» **WHAT YOU HAVE TO DO**:
Output, without alteration, the first line of the entries and each line after it, stopping with the line that contains "Deadpool 3: All the Logan Variants Explained".

*** Opening of GIVEN DATA ***

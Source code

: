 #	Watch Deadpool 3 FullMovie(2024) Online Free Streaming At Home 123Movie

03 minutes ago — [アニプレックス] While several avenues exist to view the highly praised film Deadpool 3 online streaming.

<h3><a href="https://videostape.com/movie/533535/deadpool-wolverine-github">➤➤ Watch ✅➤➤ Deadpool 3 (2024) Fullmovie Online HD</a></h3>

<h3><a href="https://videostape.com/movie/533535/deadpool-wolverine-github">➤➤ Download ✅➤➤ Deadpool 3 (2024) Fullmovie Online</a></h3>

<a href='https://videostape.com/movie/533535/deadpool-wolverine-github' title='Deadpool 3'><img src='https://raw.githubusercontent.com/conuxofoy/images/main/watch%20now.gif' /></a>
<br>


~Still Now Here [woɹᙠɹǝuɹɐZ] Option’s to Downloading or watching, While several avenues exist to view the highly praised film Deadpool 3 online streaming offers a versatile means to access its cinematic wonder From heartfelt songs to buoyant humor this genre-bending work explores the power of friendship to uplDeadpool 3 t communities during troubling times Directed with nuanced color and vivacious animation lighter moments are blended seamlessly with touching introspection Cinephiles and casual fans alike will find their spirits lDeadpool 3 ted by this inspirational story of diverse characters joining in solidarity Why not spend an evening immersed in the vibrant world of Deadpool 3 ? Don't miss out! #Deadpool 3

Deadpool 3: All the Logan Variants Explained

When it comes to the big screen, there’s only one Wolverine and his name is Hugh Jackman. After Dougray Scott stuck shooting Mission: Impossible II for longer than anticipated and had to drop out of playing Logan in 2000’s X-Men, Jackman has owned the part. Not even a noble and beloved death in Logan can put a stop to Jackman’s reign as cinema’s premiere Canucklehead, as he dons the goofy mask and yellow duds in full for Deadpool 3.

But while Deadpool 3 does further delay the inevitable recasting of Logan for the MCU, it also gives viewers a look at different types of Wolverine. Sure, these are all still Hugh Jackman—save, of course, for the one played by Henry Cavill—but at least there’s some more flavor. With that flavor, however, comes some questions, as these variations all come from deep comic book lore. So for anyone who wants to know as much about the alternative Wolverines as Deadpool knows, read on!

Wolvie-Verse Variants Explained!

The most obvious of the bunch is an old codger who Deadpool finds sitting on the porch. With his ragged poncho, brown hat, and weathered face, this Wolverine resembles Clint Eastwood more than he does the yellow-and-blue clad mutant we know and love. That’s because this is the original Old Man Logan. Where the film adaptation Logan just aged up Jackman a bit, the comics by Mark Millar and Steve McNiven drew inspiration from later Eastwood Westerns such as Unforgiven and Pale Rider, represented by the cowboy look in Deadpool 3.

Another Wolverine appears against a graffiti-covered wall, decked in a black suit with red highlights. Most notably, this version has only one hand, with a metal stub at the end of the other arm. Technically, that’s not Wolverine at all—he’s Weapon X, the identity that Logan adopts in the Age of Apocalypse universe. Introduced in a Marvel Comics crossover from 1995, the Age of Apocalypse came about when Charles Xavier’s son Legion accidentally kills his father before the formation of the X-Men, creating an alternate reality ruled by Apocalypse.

*** Close of GIVEN DATA ***

» **SOLUTION FOR THIS TASK**:
Source code

: #	Watch Deadpool 3 FullMovie(2024) Online Free Streaming At Home 123Movie

03 minutes ago — [アニプレックス] While several avenues exist to view the highly praised film Deadpool 3 online streaming.

<h3><a href="https://videostape.com/movie/533535/deadpool-wolverine-github">➤➤ Watch ✅➤➤ Deadpool 3 (2024) Fullmovie Online HD</a></h3>

<h3><a href="https://videostape.com/movie/533535/deadpool-wolverine-github">➤➤ Download ✅➤➤ Deadpool 3 (2024) Fullmovie Online</a></h3>

<a href='https://videostape.com/movie/533535/deadpool-wolverine-github' title='Deadpool 3'><img src='https://raw.githubusercontent.com/conuxofoy/images/main/watch%20now.gif' /></a>
<br>


~Still Now Here [woɹᙠɹǝuɹɐZ] Option’s to Downloading or watching, While several avenues exist to view the highly praised film Deadpool 3 online streaming offers a versatile means to access its cinematic wonder From heartfelt songs to buoyant humor this genre-bending work explores the power of friendship to uplDeadpool 3 t communities during troubling times Directed with nuanced color and vivacious animation lighter moments are blended seamlessly with touching introspection Cinephiles and casual fans alike will find their spirits lDeadpool 3 ted by this inspirational story of diverse characters joining in solidarity Why not spend an evening immersed in the vibrant world of Deadpool 3 ? Don't miss out! #Deadpool 3

Deadpool 3: All the Logan Variants Explained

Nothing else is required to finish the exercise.